Individual and collective trauma haunt Sonam Dolma Brauen’s mandala made from a stack of folded Tibetan monks’ robes, which shelters in its center nine tsa tsa—offerings made from clay and the ashes of the dead—in the shape of stupas. The tsa tsa mold used to make them was carried out of Tibet by Brauen’s family in a journey that took the life of her sister. Trauma is also addressed in Nortse’s Fragments, which combines an ink-jet print of a damaged antique bronze Buddha with real broken glass, and in Rigdol’s Wrathful Dance, a brocade and paper collage of a Buddha in flames that brings to mind the Tibetans who have self-immolated in protest of Chinese Communist Party rule.
Other works address the complexities of daily life for Tibetans both in the PRC and in diaspora.
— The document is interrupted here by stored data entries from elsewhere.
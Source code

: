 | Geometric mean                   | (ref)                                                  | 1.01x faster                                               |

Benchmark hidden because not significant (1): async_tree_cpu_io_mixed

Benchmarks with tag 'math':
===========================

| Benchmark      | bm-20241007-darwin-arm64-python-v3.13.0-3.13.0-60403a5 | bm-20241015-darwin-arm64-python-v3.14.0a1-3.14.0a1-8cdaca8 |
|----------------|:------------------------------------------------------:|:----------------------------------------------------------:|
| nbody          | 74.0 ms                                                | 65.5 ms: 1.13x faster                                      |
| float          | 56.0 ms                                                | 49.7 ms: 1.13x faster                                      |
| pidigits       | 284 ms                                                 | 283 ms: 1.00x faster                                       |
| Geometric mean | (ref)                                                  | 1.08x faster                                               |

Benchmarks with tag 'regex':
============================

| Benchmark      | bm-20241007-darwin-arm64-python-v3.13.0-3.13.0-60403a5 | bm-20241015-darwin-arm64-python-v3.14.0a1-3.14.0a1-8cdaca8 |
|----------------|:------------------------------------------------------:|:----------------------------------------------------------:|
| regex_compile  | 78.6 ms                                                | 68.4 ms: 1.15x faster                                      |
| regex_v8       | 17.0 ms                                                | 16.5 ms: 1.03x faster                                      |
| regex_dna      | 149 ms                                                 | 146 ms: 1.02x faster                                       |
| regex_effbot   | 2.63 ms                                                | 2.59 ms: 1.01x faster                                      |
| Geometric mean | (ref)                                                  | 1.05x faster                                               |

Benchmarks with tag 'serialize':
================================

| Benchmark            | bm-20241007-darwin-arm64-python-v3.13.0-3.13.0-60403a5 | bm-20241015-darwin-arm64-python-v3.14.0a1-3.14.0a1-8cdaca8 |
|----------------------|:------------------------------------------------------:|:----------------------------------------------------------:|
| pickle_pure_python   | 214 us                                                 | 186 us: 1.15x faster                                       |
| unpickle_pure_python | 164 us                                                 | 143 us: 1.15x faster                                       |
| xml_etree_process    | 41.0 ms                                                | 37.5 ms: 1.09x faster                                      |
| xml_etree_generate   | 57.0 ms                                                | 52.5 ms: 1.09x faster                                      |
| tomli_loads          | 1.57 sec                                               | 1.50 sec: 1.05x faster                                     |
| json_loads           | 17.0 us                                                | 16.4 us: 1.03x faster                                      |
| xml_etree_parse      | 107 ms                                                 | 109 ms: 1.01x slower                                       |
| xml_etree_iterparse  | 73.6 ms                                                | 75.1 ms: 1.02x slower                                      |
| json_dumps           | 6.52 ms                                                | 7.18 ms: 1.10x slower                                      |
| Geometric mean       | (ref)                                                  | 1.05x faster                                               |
Tashi Phuntsok’s quiltlike painting of rows of houses surrounded by protective prayer flags suggests the simultaneous claustrophobia and reassurance of community. Tserang Dhundrup’s photoreal painting of a Khampa wearing traditional hair ornaments but also a Nike puffer and holding an iPhone sums up the contradictions of modern urban existence in Lhasa. That this life is attended by rigid controls on religious and political activities on the one hand and the promotion of Tibetan culture as tourist attraction on the other is suggested by Tashi Norbu’s wonderful composition in which Matisse-like acrobats perform a complicated gymnastic routine. Each wears a traditional mask, suggesting that the performance of “Tibetanness” comes at the expense of individual expression.
Sodhon captures the immigrant experience in New Life.
Censorship and self-censorship also lie at the heart of Meditator Beware, a self-portrait by Benchung, a Lhasa native. The painting depicts the artist as a yogi who dons a meditation belt and mala, but also, oddly, a camouflage pattern t-shirt and a diaper. A swarm of words—including the name of Chinese dissident Ai Wei Wei and of websites like Google and Facebook, which are blocked in the PRC—forms a golden halo around his head. According to a statement by the artist, the Band-Aid on the figure’s arm symbolizes the covering up of injury, and the diaper the loss of autonomy under a parental Communist state.
Sodhon captures the immigrant experience in New Life, a wonderful, comic strip–like painting reminiscent of the work of Chris Ware and Adrian Tomine. Shown drawing on an iPad, the artist occupies the center of the canvas and is surrounded by beautifully observed vignettes of New York City life. In each vignette, the word bubbles are left blank, perhaps because the work’s protagonist still finds English a confusing babble.
Not to be missed are two extraordinary paintings by Tseren Dolma. The first, titled Desire, depicts a tiny woman with a big head engaged in eating a globe while holding on to the three poisons—ignorance, attachment, and hatred embodied as a pig, a rooster, and a snake. In the second painting, Underworld, a dark opening in a green landscape reveals a pair of cheerful dancing skeletons and a flock of vultures feasting on bones. Rendered in an exuberant, naïve style, Dolma’s canvases are powerful, original, and, while nodding to traditional iconography, deeply personal. They exemplify the individualism that marks all of the works here, and they walk away with the show.